During a press conference on December 29, NSW Health Pathology director Dominic Dwyer admitted his state had lost the lab capacity it once had, because it could no longer pool samples.

“Now that the number of positive cases in the community is so high, the ability to do that pooling is limited because you have to go back and re-test them if they are positive,

“So we’ve lost that advantage to maximise our capacity through pooling.”

Igenz laboratory director Amanda Dixon-McIver, whose lab is contracted to process saliva tests for Rako Science, says pooling ratios in New Zealand can run from 1:2 to 1:8.

“In a scenario where you don’t have widespread community transmission then the use of pooling is perfectly OK because it does conserve your reagents.”

To get an idea of how the country’s testing capacity might be affected when pooling falls away, imagine a scenario where those 40,000 tests had been pooled at a ratio of 1:4.

If you were not able to pool it would mean you were suddenly only able to run 10,000 tests.

I've seen the occasional twitter conspiracy theories about Dileepa's reporting on this stuff, so here's another piece making the same point, also on Tuesday.  

The Ministry said labs were able to process 42,000 tests on a daily basis, with a surge capacity of 62,000, and plans were in place to ensure they continued to operate during community spread, but it declined to elaborate on what those plans involved.

Taylor said that processing even 40,000 tests a day was a stretch because a rise in positive cases prevented labs from “pooling”, the practice of processing batches of five to eight samples at once, and only doing individual tests if a batch returned a positive result.

“If you get a 30 per cent positivity rate, you can’t do that, so that instantly drops your ability to test really quickly.”

Funny that an obvious point made in an oped column attracts the hate, then reporters go and check on things, and find that we will indeed fall over in the same way that Australia fell over - which should have been really obvious to everybody much earlier. 

Wish I had been wrong. 

Meanwhile, bless poor Doug Hitchon from Mahana. 

He doesn't know that the government banned importing RATs until real recently, and now heavily restricts how they can be imported. So he blames private enterprise for failing to get them in. 

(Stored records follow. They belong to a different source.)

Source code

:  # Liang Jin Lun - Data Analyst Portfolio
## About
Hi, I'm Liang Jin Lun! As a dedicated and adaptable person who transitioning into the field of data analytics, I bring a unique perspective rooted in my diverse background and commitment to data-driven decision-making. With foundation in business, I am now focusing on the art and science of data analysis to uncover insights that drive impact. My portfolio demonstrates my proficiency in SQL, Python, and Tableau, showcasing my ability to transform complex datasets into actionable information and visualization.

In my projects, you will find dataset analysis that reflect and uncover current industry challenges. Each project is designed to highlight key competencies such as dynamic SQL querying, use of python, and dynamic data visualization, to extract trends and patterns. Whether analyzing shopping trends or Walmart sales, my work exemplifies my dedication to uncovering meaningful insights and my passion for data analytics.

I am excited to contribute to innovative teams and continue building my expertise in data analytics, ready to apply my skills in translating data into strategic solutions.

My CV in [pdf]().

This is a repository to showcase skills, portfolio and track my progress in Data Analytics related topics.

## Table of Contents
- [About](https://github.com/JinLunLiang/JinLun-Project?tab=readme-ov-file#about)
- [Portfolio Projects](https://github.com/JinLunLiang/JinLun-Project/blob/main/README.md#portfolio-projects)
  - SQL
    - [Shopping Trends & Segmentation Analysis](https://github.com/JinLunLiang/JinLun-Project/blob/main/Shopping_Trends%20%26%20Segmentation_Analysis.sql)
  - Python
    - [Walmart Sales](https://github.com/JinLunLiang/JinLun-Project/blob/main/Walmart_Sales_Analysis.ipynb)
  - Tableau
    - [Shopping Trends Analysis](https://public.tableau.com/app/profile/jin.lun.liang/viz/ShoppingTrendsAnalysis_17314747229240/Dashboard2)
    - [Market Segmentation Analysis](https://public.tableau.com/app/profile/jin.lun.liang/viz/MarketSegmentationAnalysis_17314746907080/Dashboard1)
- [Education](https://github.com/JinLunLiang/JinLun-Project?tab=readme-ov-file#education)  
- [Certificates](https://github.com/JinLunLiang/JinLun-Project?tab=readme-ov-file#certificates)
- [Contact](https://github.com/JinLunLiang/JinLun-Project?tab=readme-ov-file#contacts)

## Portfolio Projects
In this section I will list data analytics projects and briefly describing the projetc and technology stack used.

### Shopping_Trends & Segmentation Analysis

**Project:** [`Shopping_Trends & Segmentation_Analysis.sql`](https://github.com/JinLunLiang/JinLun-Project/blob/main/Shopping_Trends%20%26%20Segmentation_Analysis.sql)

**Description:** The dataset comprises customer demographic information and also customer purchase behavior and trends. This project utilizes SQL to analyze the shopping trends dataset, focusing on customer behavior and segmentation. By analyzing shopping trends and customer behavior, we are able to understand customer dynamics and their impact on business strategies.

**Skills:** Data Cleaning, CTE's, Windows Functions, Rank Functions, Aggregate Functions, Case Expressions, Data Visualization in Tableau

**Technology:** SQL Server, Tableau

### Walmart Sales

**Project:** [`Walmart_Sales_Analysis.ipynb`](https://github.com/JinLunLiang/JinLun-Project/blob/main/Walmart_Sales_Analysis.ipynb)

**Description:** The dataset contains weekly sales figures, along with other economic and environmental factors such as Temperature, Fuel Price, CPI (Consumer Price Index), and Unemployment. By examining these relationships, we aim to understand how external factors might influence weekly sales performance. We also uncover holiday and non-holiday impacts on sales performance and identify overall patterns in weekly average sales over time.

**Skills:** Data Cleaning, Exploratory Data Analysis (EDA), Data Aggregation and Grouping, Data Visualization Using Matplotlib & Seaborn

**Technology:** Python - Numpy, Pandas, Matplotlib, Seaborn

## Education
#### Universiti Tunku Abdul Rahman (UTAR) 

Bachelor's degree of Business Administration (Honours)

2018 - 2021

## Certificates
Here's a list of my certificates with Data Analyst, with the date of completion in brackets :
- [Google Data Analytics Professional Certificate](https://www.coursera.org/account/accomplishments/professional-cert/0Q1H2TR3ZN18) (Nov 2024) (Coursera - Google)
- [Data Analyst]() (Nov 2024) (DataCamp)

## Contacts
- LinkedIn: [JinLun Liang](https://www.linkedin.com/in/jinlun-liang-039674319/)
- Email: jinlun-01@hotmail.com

And he also doesn't know that the government, back in October, set legislation giving itself the power to requisition any equipment that testing labs might import - so it would be an awfully charitable company who would spend a lot of money expanding their lab capacity. 

Democracy's the theory that the common person knows what he wants, and deserves to get it good and hard. We're going to be getting it good and hard for pretending for far too long that the border system could never fail and so there was no urgency in getting anything else ready.